The Bristol-born and Hertfordshire based-based painter Graham Boyd, now a youthful 78, is showing a group of visually striking recent abstract paintings at the elegant Salt Gallery in Hayle. In concert with Bryan Winter and Bob Crossley Boyd manages to create striking analogies between tactile and abstract paint surfaces and naturalistic imagery.This reconnection between plastic and sensual experience of the everyday world is post-modern in spirit, the hermetic; reduced language of modernist gesture, spontaneous mark and autonomous colour, needing metaphor, symbol and the imaginative world of pictorial space to bring art to life.
Throughout Boyd's long career painting and teaching have cohered, The Watford trained artist placing great emphasis on physical engagement with materials, on thorough craftsmanship and on sharing the plastic disciplines with students and younger artists.He has also participated in international workshops in America and Spain.Well informed and inclusive Boyd is an ideal ambassador who, while a seasoned exhibitor- he enjoyed solo shows at the AiA, London in the early and the Oxford Gallery in the late 1960s as well as significant participation in the inaugural John Moores biannale in Liverpool in 1957 and in subsequent 1967 and 1969 Moores exhibitions at the Walker Art Gallery- is something of a neglected and overlooked painter. I therefore recommend a visit to see vibrantly patterned abstract abstract pictures in an all- too-easily-overlooked gallery founded only in 2004 on the outer edge of the St. Ives art beat.
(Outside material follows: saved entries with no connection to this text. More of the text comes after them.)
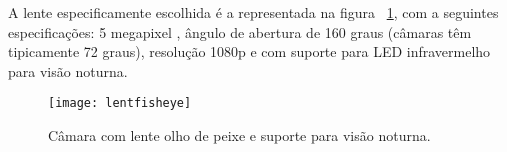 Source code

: A lente especificamente escolhida é a representada na figura ~\ref{fig:lentfisheye}, com a seguintes especificações: 5 megapixel , ângulo de abertura de 160 graus (câmaras têm tipicamente 72 graus), resolução 1080p e com suporte para LED infravermelho para visão noturna.

\begin{figure}[h!]%
	\begin{center}
		\leavevmode		
		\texttt{[image: lentfisheye]}
		\caption{Câmara com lente olho de peixe e suporte para visão noturna.}
		\label{fig:lentfisheye}
	\end{center}
\end{figure}
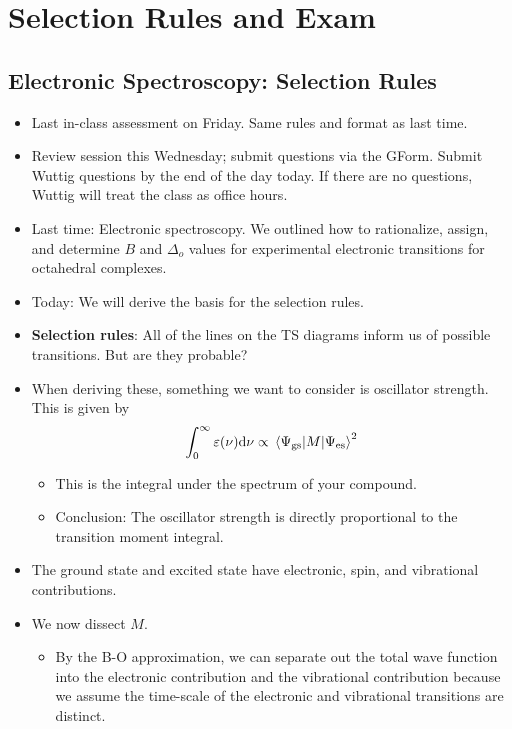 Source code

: \documentclass[../notes.tex]{subfiles}
\begin{document}
\chapter{Selection Rules and Exam}
\section{Electronic Spectroscopy: Selection Rules}
\begin{itemize}
    \item {}Last in-class assessment on Friday. Same rules and format as last time.
    \item Review session this Wednesday; submit questions via the GForm. Submit Wuttig questions by the end of the day today. If there are no questions, Wuttig will treat the class as office hours.
    \item Last time: Electronic spectroscopy. We outlined how to rationalize, assign, and determine $B$ and $\Delta_o$ values for experimental electronic transitions for octahedral complexes.
    \item Today: We will derive the basis for the selection rules.
    \item \textbf{Selection rules}: All of the lines on the TS diagrams inform us of possible transitions. But are they probable?
    \item When deriving these, something we want to consider is oscillator strength. This is given by
    \begin{equation*}
        \int_0^\infty\varepsilon(\nu)\dd\nu \propto \mel{\Psi_\text{gs}}{M}{\Psi_\text{es}}^2
    \end{equation*}
    \begin{itemize}
        \item This is the integral under the spectrum of your compound.
        \item Conclusion: The oscillator strength is directly proportional to the transition moment integral.
    \end{itemize}
    \item The ground state and excited state have electronic, spin, and vibrational contributions.
    \item We now dissect $M$.
    \begin{itemize}
        \item By the B-O approximation, we can separate out the total wave function into the electronic contribution and the vibrational contribution because we assume the time-scale of the electronic and vibrational transitions are distinct.

\end{itemize}
\end{itemize}
\end{document}

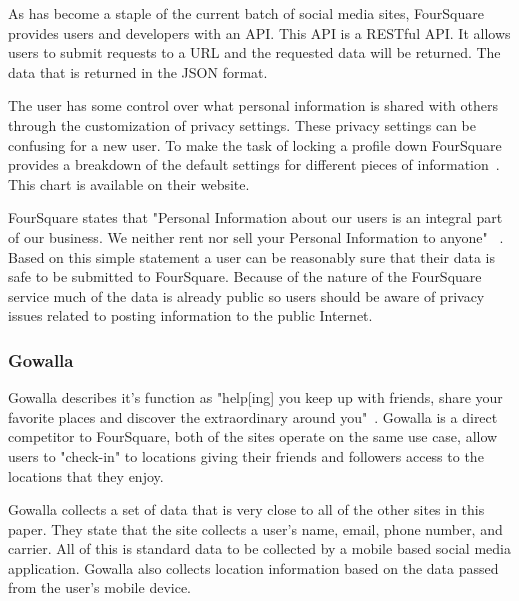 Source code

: As has become a staple of the current batch of social media sites, FourSquare
provides users and developers with an API. This API is a RESTful API. It allows
users to submit requests to a URL and the requested data will be returned. The
data that is returned in the JSON format.

The user has some control over what personal information is shared with others
through the customization of privacy settings. These privacy settings can be
confusing for a new user. To make the task of locking a profile down FourSquare
provides a breakdown of the default settings for different pieces of
information~\cite{fschart}. This chart is available on their website.

FourSquare states that "Personal Information about our users is an integral part
of our business. We neither rent nor sell your Personal Information to anyone"
~\cite{fspp}. Based on this simple statement a user can be reasonably sure that
their data is safe to be submitted to FourSquare. Because of the nature of the
FourSquare service much of the data is already public so users should be aware
of privacy issues related to posting information to the public Internet.%


\subsubsection{Gowalla} 
Gowalla describes it's function as "help[ing] you keep up with friends, share
your favorite places and discover the extraordinary around you"~\cite{goblog}.
Gowalla is a direct competitor to FourSquare, both of the sites operate on the
same use case, allow users to "check-in" to locations giving their friends and
followers access to the locations that they enjoy.

Gowalla collects a set of data that is very close to all of the other sites in
this paper. They state that the site collects a user's name, email, phone number, and
carrier. All of this is standard data to be collected by a mobile based social
media application. Gowalla also collects location information based on the data
passed from the user's mobile device.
Boyd's pictures have therefore used abstraction to conjure a sense of nature in flux, falling leaves or flower petals tossed in the wind, snow flurries or sand storms may be merely incidental and associative bi-products of collaged, palette-knifed, combed or incised surfaces but speak of the uncanny resemblance between the constructive process of image formation in paint on the one hand and that of landscape evolution on the other.The centrepiece is 'Bear Garden' 2006, a square canvas in acrylic revealing geometric counter-point, the equiangular format contradicted by red diagonal edges that create an open diamond centre of black and white, red and green marks dancing on a cobalt blue background.The show runs until early October.